Collected data:
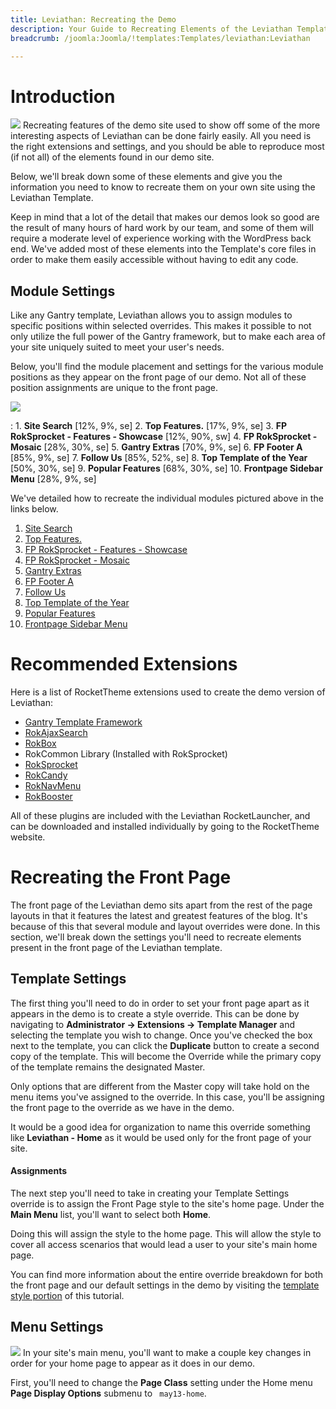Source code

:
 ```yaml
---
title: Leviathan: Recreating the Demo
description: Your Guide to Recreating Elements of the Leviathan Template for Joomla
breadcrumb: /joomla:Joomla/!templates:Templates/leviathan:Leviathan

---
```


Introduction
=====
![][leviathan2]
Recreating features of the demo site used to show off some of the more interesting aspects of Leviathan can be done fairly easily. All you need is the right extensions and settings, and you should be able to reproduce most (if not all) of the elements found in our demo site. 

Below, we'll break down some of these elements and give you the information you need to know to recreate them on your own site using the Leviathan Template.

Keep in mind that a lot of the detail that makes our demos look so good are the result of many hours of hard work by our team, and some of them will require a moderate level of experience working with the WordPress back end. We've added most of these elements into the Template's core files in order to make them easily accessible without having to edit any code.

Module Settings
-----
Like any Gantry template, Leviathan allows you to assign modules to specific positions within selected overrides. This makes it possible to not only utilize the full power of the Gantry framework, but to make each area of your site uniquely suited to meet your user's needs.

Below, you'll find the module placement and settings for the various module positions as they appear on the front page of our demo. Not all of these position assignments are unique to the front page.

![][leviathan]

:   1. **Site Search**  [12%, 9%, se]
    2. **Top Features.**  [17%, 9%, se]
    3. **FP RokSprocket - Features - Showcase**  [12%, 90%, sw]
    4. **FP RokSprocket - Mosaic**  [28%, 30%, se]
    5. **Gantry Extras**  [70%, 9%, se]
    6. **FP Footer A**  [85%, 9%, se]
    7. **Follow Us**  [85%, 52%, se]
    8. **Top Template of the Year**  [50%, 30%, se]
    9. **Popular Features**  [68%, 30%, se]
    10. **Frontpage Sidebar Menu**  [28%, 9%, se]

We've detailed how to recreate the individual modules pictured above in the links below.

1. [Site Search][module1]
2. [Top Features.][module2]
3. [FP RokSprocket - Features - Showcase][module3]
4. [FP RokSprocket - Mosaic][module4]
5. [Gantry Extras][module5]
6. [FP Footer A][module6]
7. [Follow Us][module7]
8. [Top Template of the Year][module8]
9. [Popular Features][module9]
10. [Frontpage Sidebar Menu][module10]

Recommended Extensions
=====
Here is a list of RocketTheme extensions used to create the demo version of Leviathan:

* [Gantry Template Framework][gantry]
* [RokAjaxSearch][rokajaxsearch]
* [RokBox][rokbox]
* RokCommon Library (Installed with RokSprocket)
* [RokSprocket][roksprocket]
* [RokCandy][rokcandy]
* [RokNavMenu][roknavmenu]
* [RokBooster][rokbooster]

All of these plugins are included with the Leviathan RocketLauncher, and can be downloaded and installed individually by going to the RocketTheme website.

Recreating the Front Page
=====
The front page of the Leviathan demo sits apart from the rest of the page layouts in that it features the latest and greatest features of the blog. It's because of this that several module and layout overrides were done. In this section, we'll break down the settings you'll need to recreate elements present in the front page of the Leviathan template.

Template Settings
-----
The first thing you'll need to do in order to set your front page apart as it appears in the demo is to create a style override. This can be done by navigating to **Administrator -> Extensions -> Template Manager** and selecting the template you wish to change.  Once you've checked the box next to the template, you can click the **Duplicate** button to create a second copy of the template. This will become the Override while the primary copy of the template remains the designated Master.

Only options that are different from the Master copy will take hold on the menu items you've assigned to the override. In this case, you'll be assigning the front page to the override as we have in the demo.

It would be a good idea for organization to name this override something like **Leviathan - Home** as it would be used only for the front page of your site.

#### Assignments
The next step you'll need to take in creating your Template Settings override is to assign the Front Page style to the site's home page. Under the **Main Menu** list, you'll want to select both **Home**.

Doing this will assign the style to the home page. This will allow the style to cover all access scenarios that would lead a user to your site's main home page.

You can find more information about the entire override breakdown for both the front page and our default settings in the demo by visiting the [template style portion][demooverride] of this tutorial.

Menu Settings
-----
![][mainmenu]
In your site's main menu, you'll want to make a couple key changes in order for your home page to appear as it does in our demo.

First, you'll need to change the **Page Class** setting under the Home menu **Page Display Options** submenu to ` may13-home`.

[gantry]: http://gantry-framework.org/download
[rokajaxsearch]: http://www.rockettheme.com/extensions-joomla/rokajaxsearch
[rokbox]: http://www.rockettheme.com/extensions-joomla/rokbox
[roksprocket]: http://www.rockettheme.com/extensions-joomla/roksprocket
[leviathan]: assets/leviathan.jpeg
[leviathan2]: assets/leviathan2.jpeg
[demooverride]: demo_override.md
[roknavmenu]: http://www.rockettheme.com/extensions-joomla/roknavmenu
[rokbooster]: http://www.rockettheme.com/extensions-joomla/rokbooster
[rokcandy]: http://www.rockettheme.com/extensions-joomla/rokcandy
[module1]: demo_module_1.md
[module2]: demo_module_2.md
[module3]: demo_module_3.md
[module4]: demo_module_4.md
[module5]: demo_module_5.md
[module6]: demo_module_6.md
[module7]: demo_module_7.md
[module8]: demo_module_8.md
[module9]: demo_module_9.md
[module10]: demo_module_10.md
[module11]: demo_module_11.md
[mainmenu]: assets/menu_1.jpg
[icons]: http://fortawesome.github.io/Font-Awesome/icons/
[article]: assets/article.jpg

> [What is expected]: Would you output the lines from the one that contains "[module8]: demo_module_8.md" to the end of the data, both ends included, exactly as they appear?

> [Solved problem]:
[module8]: demo_module_8.md
[module9]: demo_module_9.md
[module10]: demo_module_10.md
[module11]: demo_module_11.md
[mainmenu]: assets/menu_1.jpg
[icons]: http://fortawesome.github.io/Font-Awesome/icons/
[article]: assets/article.jpg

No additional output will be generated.